THE TASK: Search the data for the word "https" and copy every line where it occurs.

Records contained in a dataset:
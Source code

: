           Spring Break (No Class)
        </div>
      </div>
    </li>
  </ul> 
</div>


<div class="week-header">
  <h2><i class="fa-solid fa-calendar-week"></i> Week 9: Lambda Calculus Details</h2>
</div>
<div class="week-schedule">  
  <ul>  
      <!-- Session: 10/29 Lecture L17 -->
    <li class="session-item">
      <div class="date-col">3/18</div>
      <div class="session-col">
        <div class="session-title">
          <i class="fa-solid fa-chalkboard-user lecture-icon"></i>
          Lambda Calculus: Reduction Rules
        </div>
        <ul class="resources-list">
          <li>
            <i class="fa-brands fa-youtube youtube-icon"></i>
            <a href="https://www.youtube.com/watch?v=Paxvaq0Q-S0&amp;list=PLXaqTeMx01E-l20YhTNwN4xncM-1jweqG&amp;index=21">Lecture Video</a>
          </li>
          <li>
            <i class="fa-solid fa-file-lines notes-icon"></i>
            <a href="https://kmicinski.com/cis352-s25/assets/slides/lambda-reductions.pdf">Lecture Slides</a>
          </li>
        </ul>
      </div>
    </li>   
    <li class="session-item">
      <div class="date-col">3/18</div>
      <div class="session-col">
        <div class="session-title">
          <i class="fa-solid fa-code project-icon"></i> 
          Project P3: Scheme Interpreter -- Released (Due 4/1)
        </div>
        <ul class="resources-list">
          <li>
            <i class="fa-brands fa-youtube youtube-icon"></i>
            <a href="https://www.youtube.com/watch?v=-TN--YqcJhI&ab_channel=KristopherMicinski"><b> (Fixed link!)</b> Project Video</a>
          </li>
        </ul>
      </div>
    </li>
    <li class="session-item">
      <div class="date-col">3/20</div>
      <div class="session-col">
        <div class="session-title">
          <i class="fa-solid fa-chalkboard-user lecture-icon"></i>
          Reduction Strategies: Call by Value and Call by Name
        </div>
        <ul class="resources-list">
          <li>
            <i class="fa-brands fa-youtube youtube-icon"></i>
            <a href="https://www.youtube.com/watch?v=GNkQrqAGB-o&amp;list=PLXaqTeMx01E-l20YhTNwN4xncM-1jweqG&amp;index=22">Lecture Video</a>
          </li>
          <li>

ANSWER TO THIS TASK:
            <a href="https://www.youtube.com/watch?v=Paxvaq0Q-S0&amp;list=PLXaqTeMx01E-l20YhTNwN4xncM-1jweqG&amp;index=21">Lecture Video</a>
            <a href="https://kmicinski.com/cis352-s25/assets/slides/lambda-reductions.pdf">Lecture Slides</a>
            <a href="https://www.youtube.com/watch?v=-TN--YqcJhI&ab_channel=KristopherMicinski"><b> (Fixed link!)</b> Project Video</a>
            <a href="https://www.youtube.com/watch?v=GNkQrqAGB-o&amp;list=PLXaqTeMx01E-l20YhTNwN4xncM-1jweqG&amp;index=22">Lecture Video</a>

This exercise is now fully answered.